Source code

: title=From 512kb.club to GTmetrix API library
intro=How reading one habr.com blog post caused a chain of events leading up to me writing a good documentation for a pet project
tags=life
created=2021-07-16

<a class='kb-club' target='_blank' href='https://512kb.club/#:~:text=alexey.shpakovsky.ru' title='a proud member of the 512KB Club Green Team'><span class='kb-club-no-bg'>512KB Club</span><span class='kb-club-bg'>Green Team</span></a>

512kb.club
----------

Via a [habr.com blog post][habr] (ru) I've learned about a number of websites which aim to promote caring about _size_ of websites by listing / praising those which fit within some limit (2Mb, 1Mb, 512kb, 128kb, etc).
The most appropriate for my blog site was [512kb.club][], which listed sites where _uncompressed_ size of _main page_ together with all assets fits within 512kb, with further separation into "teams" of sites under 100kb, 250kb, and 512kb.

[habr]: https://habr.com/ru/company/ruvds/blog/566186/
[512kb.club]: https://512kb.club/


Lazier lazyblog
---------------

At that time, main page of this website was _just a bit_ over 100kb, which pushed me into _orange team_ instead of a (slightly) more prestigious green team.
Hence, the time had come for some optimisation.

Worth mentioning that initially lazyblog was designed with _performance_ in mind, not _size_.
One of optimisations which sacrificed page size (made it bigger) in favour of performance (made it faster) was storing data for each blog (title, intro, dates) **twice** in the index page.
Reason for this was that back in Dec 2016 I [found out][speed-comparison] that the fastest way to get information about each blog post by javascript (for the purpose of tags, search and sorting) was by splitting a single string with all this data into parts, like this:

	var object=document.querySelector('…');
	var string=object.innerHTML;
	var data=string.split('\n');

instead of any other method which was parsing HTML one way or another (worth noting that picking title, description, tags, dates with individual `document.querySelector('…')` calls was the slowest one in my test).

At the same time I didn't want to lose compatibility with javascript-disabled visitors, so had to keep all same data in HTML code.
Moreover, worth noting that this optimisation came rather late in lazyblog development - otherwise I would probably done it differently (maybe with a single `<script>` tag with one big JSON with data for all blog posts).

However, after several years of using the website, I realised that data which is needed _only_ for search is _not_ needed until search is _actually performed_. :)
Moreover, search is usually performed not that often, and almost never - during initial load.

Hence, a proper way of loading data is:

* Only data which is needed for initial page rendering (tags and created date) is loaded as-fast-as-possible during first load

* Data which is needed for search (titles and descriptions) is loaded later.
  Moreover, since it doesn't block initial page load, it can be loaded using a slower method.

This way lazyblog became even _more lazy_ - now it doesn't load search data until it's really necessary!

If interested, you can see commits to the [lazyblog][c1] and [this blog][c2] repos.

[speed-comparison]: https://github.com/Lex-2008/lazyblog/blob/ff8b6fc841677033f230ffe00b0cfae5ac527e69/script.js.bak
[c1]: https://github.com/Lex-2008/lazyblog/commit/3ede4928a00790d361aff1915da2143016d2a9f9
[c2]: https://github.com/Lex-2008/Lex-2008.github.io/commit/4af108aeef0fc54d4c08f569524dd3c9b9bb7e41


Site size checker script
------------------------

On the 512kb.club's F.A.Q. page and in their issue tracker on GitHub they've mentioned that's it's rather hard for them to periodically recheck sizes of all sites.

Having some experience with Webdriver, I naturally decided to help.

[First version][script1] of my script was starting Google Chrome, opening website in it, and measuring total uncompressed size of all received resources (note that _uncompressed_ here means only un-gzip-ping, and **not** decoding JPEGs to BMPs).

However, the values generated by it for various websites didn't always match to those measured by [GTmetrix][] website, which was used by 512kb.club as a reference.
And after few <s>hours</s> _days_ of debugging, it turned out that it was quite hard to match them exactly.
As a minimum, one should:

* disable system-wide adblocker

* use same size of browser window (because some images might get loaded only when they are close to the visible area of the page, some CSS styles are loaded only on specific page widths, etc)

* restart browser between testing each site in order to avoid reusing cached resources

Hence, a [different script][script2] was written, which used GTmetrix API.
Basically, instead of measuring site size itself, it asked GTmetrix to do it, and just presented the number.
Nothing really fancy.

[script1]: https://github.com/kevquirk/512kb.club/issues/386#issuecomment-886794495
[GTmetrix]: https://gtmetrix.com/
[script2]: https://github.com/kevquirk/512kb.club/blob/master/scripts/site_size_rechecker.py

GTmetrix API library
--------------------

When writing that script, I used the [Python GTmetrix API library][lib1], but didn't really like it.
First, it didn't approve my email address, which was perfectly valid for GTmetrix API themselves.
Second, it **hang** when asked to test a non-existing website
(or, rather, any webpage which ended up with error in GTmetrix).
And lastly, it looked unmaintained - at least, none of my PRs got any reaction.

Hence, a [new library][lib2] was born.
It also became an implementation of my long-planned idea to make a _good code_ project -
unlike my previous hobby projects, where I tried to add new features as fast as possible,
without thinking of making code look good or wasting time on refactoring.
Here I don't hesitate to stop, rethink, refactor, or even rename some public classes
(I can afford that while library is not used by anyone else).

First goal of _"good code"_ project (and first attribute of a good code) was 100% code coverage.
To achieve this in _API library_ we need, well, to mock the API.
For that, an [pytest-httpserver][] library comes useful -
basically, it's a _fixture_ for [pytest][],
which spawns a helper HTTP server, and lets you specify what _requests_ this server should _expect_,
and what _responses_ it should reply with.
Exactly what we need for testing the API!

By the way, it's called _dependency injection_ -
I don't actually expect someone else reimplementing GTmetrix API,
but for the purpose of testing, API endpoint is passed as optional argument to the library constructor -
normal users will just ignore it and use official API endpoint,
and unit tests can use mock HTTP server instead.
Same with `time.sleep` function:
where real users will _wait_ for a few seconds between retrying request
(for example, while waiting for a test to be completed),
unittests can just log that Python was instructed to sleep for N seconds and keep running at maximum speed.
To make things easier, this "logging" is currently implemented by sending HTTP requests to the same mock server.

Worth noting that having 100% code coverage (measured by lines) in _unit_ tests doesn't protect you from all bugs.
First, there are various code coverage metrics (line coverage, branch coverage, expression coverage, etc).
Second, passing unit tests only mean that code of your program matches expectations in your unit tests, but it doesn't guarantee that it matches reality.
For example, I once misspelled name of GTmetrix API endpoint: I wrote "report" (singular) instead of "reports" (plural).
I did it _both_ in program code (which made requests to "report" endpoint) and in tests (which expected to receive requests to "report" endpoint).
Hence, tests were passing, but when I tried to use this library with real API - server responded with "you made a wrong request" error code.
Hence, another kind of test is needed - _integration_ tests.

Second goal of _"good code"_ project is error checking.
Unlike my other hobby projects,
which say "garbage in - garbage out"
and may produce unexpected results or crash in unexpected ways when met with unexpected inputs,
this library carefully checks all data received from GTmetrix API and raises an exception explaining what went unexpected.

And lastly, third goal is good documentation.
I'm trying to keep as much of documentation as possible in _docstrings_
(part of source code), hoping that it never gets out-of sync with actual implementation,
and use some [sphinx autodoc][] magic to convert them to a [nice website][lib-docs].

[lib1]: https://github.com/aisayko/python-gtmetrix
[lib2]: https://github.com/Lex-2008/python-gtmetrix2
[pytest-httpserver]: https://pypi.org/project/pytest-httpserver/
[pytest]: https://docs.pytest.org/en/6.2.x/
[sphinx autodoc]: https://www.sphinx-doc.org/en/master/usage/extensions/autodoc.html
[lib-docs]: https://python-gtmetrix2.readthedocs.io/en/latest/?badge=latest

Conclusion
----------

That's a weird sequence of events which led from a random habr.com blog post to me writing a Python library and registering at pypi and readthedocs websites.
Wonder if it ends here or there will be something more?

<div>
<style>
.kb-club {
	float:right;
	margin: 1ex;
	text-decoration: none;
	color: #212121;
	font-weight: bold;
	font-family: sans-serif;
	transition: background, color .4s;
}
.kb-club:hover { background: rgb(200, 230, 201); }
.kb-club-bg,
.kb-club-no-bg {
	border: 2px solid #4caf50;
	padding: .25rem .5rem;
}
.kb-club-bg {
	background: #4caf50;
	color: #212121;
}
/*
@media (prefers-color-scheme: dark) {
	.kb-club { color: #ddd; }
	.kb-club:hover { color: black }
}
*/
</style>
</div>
·····
▶ _EXERCISE AIM_: Output exactly the lines of the material above from the one containing "and unit tests" up to and including the one containing "Unlike my other".

▶ _RESPONSE TO THIS TASK_:
and unit tests can use mock HTTP server instead.
Same with `time.sleep` function:
where real users will _wait_ for a few seconds between retrying request
(for example, while waiting for a test to be completed),
unittests can just log that Python was instructed to sleep for N seconds and keep running at maximum speed.
To make things easier, this "logging" is currently implemented by sending HTTP requests to the same mock server.

Worth noting that having 100% code coverage (measured by lines) in _unit_ tests doesn't protect you from all bugs.
First, there are various code coverage metrics (line coverage, branch coverage, expression coverage, etc).
Second, passing unit tests only mean that code of your program matches expectations in your unit tests, but it doesn't guarantee that it matches reality.
For example, I once misspelled name of GTmetrix API endpoint: I wrote "report" (singular) instead of "reports" (plural).
I did it _both_ in program code (which made requests to "report" endpoint) and in tests (which expected to receive requests to "report" endpoint).
Hence, tests were passing, but when I tried to use this library with real API - server responded with "you made a wrong request" error code.
Hence, another kind of test is needed - _integration_ tests.

Second goal of _"good code"_ project is error checking.
Unlike my other hobby projects,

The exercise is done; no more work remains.